• _BRIEF_
Check each line of the material below for "description", then copy the ones that contain it.

%%

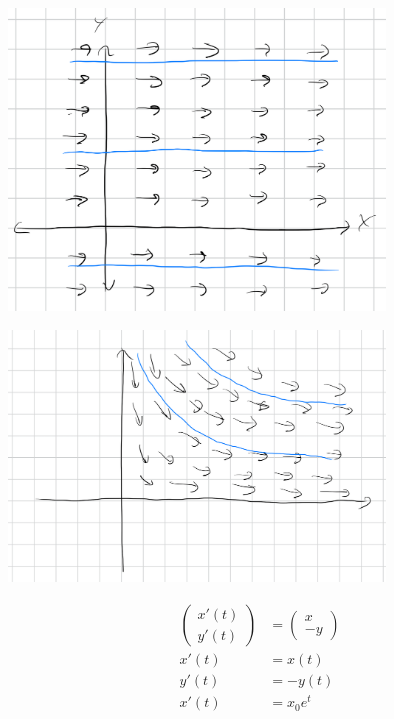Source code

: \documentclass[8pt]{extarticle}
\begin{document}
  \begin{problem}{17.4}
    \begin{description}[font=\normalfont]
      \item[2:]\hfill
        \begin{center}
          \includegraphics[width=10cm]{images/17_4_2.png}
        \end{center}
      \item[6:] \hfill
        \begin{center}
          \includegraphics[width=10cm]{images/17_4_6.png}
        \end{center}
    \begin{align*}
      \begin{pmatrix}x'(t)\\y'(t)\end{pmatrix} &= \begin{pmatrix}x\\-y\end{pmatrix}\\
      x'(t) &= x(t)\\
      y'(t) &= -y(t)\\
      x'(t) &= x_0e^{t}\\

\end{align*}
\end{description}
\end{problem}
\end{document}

%%

• _ANSWER TO THIS EXERCISE_
    \begin{description}[font=\normalfont]
\end{description}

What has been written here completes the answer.